Jeyhun Karimov
Jeyhun Karimov

Reputation: 1295

Hadoop Mapreduce count distinct vector elements for big data

I have data consisting of n-length vector of integer/real numbers. Data is typically in GB level and feature size of a vector is more than 100. I want to count distinct elements of every vector feature. For example if I have data like:

1.13211 22.33 1.00 ... 311.66
1.13211 44.44 4.52 ... 311.66
1.55555 22.33 5.11 ... 311.66

I want the result like (2,2,3,...,1) just one vector. Since there is 2 distinct value in first feature of a vector, 2 distinct value in second feature and etc.

The way I think to do it with mapreduce is , to send the values from mapper ("$val$+{feature_vector_num}",1). For example like (1.13211+1,1) or (2.33+2,1). And in reducer just sum them up and probably the second mapper and reducer to wrap up the all reducer results from previous step.

The problem is that, if I have data of size N, with my solution, its size sent to reducer will be |V| * N in worst case,(|V| is the length of feature vector) and this is also the number of reducers and number of keys at the same time.
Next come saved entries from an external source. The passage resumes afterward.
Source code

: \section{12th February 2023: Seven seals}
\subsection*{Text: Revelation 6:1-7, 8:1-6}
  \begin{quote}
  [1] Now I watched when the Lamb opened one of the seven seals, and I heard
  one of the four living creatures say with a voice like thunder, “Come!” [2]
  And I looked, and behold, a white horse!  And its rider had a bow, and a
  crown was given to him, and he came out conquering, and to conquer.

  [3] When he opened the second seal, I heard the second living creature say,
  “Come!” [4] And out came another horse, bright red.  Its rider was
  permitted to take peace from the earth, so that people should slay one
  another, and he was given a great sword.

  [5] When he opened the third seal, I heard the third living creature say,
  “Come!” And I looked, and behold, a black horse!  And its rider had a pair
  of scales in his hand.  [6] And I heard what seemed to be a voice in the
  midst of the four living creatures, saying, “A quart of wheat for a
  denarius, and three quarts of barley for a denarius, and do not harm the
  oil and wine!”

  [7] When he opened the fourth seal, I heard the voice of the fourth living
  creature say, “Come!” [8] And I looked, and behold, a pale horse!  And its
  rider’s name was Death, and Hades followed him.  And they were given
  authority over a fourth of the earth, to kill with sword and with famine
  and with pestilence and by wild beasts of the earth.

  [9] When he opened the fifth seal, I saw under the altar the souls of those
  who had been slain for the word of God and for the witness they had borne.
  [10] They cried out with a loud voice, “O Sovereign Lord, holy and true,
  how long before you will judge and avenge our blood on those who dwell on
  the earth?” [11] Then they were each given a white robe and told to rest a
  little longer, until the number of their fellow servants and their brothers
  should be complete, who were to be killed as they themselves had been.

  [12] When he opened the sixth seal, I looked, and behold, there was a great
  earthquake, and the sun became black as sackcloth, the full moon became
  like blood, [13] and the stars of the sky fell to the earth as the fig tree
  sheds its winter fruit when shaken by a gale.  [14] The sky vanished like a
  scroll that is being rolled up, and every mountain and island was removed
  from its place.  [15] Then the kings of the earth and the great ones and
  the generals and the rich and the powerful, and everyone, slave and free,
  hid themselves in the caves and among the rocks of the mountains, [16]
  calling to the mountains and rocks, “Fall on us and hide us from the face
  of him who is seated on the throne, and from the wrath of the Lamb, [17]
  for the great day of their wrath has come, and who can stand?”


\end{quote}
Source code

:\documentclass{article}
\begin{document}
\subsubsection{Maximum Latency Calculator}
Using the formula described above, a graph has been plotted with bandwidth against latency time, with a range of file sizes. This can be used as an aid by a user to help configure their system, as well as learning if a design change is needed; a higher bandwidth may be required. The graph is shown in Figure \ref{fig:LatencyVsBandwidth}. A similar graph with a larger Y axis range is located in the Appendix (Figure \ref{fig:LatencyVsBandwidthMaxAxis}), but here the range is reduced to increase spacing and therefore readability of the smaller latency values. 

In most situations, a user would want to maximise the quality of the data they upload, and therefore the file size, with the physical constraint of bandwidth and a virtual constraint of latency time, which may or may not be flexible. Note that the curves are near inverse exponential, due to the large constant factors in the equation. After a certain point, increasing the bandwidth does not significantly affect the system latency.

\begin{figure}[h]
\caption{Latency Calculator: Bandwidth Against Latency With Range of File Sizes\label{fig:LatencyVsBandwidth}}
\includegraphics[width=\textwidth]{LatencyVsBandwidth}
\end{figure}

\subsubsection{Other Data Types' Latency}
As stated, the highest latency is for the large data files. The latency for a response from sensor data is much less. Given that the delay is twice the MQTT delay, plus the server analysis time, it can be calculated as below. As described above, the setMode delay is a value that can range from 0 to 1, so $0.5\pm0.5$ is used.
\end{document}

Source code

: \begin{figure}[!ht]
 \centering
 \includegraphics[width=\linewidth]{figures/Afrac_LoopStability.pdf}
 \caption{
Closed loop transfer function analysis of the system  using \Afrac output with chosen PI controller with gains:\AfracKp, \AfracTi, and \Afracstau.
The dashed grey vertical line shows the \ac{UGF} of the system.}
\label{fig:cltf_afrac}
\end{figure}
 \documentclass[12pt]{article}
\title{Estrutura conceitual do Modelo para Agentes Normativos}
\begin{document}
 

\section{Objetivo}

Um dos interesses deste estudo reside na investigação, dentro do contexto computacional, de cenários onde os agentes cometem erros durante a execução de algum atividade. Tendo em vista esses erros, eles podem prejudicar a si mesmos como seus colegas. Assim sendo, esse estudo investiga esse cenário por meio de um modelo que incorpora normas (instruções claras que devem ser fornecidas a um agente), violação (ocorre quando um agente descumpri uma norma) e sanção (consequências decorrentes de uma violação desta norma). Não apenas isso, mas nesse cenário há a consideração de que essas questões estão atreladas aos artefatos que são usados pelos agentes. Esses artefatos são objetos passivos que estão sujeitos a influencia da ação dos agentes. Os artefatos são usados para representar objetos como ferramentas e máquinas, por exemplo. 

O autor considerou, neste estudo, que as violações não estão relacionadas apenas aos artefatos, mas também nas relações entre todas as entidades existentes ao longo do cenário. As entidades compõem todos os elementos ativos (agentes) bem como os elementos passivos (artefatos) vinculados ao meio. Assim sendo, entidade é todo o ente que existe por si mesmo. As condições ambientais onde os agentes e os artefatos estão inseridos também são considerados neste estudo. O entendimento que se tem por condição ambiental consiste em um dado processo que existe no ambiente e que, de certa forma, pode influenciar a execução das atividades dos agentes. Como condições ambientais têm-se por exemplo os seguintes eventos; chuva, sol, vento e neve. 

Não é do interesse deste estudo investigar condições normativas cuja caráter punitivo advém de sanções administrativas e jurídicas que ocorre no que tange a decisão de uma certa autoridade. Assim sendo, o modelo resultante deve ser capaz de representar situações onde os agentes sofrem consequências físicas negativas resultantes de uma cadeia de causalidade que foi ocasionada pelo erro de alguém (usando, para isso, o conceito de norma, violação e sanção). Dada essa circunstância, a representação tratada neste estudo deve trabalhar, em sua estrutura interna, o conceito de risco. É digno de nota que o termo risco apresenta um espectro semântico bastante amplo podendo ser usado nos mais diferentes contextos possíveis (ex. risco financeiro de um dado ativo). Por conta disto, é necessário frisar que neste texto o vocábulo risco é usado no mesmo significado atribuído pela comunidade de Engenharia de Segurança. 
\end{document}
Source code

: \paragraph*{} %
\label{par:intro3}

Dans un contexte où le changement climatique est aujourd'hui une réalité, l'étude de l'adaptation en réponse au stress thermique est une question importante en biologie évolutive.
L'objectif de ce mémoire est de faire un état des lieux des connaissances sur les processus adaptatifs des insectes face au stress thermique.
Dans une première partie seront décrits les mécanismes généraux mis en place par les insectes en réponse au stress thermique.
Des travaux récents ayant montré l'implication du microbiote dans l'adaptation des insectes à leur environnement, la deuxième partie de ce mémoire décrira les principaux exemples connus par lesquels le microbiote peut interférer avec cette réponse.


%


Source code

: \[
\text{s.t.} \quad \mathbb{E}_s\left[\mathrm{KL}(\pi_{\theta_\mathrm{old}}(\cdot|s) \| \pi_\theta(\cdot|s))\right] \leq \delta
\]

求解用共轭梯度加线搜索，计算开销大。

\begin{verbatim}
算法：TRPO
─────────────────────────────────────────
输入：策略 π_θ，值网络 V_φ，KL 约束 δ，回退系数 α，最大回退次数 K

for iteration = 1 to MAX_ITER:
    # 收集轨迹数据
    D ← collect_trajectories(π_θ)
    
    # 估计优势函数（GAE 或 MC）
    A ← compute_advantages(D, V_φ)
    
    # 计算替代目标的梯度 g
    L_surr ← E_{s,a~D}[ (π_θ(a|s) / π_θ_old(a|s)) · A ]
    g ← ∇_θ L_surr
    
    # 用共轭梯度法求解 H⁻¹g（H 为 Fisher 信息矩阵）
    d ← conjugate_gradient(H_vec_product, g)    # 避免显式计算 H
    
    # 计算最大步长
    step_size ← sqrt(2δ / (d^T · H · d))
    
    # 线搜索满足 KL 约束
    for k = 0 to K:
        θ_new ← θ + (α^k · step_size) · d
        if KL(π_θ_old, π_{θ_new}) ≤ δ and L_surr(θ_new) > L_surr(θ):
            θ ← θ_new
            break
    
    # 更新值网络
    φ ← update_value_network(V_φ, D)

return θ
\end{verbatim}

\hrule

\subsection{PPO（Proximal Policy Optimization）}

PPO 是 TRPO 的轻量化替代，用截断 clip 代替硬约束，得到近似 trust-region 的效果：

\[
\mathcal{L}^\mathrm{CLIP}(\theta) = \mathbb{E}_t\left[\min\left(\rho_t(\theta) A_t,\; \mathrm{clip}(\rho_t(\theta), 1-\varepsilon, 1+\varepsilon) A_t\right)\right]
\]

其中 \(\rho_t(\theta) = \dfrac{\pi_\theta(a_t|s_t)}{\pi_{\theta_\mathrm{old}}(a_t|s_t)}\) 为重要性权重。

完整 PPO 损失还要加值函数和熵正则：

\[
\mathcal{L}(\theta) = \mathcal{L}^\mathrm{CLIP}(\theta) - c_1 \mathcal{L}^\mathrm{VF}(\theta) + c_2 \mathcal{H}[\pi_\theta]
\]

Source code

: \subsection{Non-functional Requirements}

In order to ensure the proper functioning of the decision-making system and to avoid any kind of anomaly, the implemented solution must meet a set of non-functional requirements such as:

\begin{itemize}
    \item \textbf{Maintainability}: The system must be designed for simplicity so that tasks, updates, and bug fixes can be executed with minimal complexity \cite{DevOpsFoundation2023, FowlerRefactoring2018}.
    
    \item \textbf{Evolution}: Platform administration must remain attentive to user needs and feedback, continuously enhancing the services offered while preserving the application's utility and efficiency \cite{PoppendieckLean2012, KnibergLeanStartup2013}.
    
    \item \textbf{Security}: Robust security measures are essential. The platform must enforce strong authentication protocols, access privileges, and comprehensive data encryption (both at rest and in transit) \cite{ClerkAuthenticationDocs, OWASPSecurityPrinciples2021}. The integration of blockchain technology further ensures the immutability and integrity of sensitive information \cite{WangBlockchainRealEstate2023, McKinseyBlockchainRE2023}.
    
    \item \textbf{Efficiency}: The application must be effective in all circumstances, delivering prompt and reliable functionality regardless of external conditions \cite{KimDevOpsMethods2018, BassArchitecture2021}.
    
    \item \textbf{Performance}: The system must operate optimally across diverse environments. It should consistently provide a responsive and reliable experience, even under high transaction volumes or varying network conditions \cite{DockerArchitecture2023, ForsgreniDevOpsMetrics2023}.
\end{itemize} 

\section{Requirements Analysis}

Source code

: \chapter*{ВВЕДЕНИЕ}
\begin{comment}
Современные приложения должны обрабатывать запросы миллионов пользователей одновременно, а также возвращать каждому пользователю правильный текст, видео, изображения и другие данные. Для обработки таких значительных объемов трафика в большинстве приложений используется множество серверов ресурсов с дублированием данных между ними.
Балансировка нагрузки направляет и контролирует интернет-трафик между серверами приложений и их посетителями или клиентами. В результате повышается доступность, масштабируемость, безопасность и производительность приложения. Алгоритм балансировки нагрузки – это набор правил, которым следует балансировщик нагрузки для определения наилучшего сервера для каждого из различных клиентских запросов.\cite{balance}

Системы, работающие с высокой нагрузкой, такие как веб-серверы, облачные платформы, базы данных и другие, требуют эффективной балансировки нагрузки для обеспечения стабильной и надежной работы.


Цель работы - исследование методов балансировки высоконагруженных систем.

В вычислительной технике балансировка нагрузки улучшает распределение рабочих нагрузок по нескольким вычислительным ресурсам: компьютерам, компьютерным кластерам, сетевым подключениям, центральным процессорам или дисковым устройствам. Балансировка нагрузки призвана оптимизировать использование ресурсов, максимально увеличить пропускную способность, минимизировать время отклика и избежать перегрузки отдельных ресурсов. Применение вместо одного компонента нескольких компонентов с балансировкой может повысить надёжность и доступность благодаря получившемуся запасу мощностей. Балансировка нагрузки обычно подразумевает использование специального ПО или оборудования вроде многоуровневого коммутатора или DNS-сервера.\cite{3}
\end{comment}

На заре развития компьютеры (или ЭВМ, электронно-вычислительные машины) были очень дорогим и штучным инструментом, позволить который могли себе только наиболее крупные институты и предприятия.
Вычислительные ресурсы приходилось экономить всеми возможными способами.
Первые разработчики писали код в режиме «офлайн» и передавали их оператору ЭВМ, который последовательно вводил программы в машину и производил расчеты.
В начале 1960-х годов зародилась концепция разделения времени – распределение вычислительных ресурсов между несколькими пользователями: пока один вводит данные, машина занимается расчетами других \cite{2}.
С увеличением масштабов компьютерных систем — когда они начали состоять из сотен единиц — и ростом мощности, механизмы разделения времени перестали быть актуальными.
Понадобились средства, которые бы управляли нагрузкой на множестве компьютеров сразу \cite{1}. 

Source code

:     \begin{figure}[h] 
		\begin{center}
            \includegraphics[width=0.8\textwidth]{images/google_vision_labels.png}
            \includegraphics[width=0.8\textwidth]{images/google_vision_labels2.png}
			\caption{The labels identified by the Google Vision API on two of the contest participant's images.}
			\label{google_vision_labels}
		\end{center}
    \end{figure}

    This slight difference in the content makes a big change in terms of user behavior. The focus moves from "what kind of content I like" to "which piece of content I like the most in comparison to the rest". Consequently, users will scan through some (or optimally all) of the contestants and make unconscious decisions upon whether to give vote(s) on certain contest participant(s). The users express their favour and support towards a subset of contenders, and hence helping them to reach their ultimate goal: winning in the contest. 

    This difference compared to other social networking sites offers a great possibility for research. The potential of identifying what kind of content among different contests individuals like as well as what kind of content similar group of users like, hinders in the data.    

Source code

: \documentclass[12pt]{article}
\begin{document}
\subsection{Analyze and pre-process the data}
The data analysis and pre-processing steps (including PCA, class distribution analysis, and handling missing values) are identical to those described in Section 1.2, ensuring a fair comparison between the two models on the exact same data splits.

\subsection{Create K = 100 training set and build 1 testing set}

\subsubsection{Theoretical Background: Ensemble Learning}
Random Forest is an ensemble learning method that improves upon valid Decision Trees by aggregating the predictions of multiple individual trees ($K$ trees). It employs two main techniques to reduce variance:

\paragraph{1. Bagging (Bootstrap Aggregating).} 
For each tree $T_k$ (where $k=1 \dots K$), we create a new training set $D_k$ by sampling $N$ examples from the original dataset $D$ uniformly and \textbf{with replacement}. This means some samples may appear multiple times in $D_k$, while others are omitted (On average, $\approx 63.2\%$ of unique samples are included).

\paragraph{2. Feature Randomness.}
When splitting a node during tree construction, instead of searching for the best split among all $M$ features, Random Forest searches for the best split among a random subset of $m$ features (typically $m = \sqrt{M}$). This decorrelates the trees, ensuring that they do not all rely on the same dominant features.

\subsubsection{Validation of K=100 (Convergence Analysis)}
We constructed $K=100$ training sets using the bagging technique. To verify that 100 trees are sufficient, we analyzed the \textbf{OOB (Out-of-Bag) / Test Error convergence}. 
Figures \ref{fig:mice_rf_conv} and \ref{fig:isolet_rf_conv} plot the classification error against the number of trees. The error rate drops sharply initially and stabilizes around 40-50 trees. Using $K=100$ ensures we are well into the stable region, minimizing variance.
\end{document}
Therefore for big data, this is quite a bad solution.

Do you have any suggessions? Thanks

Upvotes: 1

Views: 3756

Answers (2)

yurgis
yurgis

Reputation: 4067

I would agree with lejlot is that 1GB would be much more optimally solvable using other means (e.g. memory algorithms such as hash map) and not with m/r.

However in case if your problem is 2-3+ orders of magnitude larger, or if you just want to practice with m/r, here is one of the possible solutions:

Phase 1

Mapper

Params:

  • Input key: irrelevant (for TextInputFormat I think it is LongWritable that represents a position in a file but you can just use Writable)
  • Input value: a single line with vector components separated by space (1.13211 22.33 1.00 ... 311.66)
  • Output key: a pair <IntWritable, DoubleWritable> where IntWritable holds an index of the component, and DoubleWritable holds a value of the component. Google for hadoop examples, specifically, SecondarySort.java which demonstrates how to implement a pair of IntWritable. You just need to rewrite this using DoubleWritable as a second component.
  • Output value: irrelevant, you can use NullWritable

Mapper Function

  • Tokenize the value
  • For each token, emit <IntWritable, DoubleWritable> key (you can create a custom writable pair class for that) and NullWritable value

Reducer

The framework will call your reducer with <IntWritable, DoubleWritable> pair as keys, only one time for each key variation, effectively making dedupe. For example, <1, 1.13211> key will come only once.

Params

  • Input Key: Pair <IntWritable, DoubleWritable>
  • Input Value: Irrelevant (Writable or NullWritable)
  • Output Key: IntWritable (component index)
  • Output Value: IntWritable (count corresponding to the index)

Reducer Setup

  • initialize int[] counters array of size equal to your vector dimension.

Reducer Function

  • get an index from key.getFirst()
  • increment count for the index: counters[index]++

Reducer Cleanup

  • for each count in counters array emit, index of the array as a key, and value of the counter.

Phase 2

This one is trivial and only needed if you have multiple reducers in the first phase. In this case the counts calculated above are partial. You need to combine the outputs of your multiple reducers into a single output. You need to set up a single-reducer job, where your reducer will just accumulate counts for corresponding indices.

Mapper

NO-OP

Reducer

Params

  • Input key: IntWritable (position)
  • Input value: IntWritable (partial count)
  • Output key: IntWritable (position)
  • Output value: IntWritable (total count)

Reducer Function

  • for each input key
    • int counter = 0
    • iterate over the values
      • counter += value
    • emit input key (as a key) and counter (as a value)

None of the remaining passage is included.